When I try something as simple as wrapping an echo command:
$ dialog --prgbox 'echo Hello' 10 80
… I get a dialog window displaying the message:
-c: 0: Can't open echo
When I use the full path to the binary:
$ dialog --prgbox '/usr/bin/echo Hello' 10 80
… I get these two messages, filling the dialog window with a small, but noticable delay:
/usr/bin/echo: 15: /etc/profile.d/autojump.sh: source: not found
/usr/bin/echo: 1: /usr/bin/echo: Syntax error: "(" unexpected
I do have autojump installed and I haven't had any issues with its profile script until now. (But that might just be because I mostly use autojump within fish, so that autojump.fish is sourced, not autojump.sh.) I am guessing that "dialog --prgbox" launches its given command within a new instance of sh, and by starting this, /etc/profile is sourced, which in turn sources /etc/profile.d/autojump.sh. What I do not understand is why this fails.

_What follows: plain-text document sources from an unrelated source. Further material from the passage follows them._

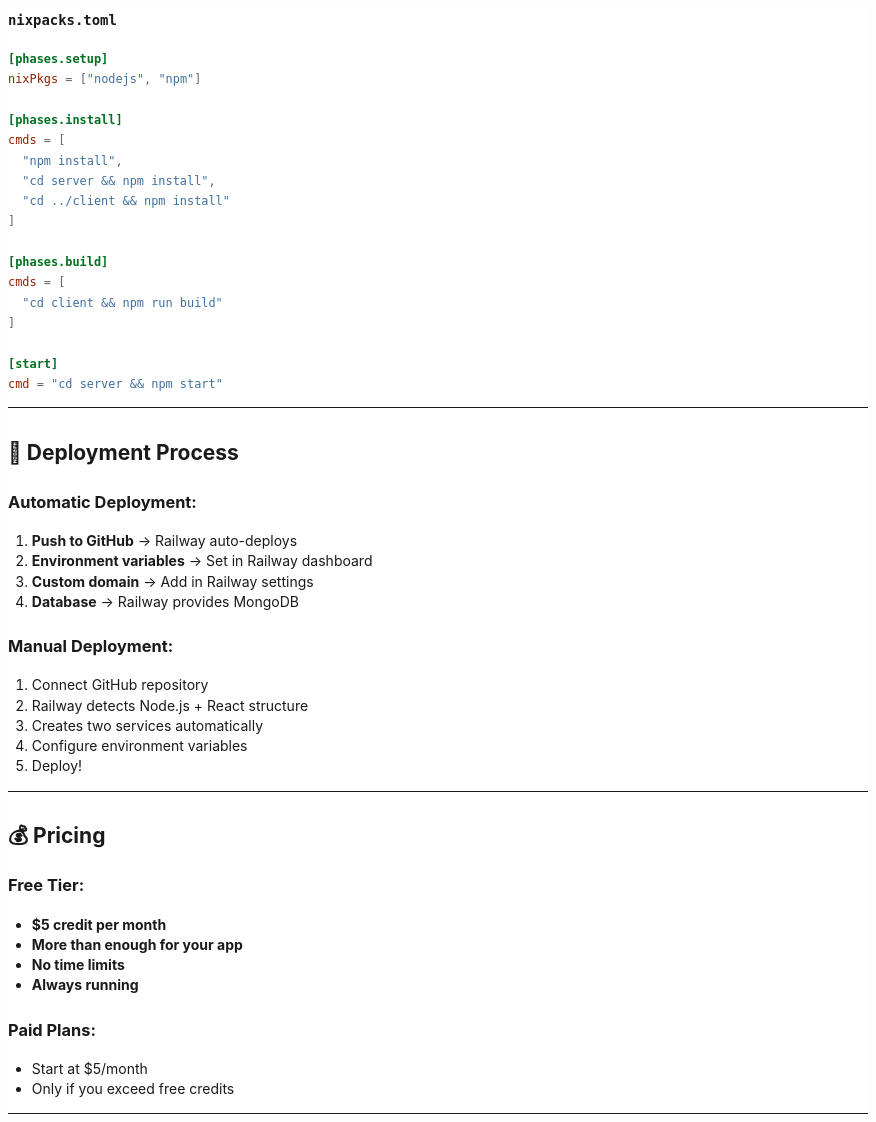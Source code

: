 ### `nixpacks.toml`
```toml
[phases.setup]
nixPkgs = ["nodejs", "npm"]

[phases.install]
cmds = [
  "npm install",
  "cd server && npm install",
  "cd ../client && npm install"
]

[phases.build]
cmds = [
  "cd client && npm run build"
]

[start]
cmd = "cd server && npm start"
```

---

## 🚀 Deployment Process

### Automatic Deployment:
1. **Push to GitHub** → Railway auto-deploys
2. **Environment variables** → Set in Railway dashboard
3. **Custom domain** → Add in Railway settings
4. **Database** → Railway provides MongoDB

### Manual Deployment:
1. Connect GitHub repository
2. Railway detects Node.js + React structure
3. Creates two services automatically
4. Configure environment variables
5. Deploy!

---

## 💰 Pricing

### Free Tier:
- **$5 credit per month**
- **More than enough for your app**
- **No time limits**
- **Always running**

### Paid Plans:
- Start at $5/month
- Only if you exceed free credits

---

The second message appears to indicate that a shell is trying to parse the /usr/bin/echo binary as a script, no? Further indication for this: Trying to run another binary program (cat) with --prgbox results in a different syntax error ("end of file unexpected"), while calling a shell script does not produce this kind of error at all (while the autojump.sh error persists).
What does anyone think, is this a bug in dialog? Or is --prgbox supposed to only work with sh scripts? Or am I making some other mistake?
There is of course dialog's other program box, named "--programbox", which takes its input from a pipe and works like a charm:
$ echo Hello | dialog --programbox 10 80
# (shows a dialog box saying "Hello")
Sadly, this does not seem to work if the program to be displayed changes its own output in a non-linear way, like for instance the progressbar and speed meters of curl or snarf – which is exactly the program I am trying to wrap using dialog.
Last edited by Franek (2014-02-28 20:13:02)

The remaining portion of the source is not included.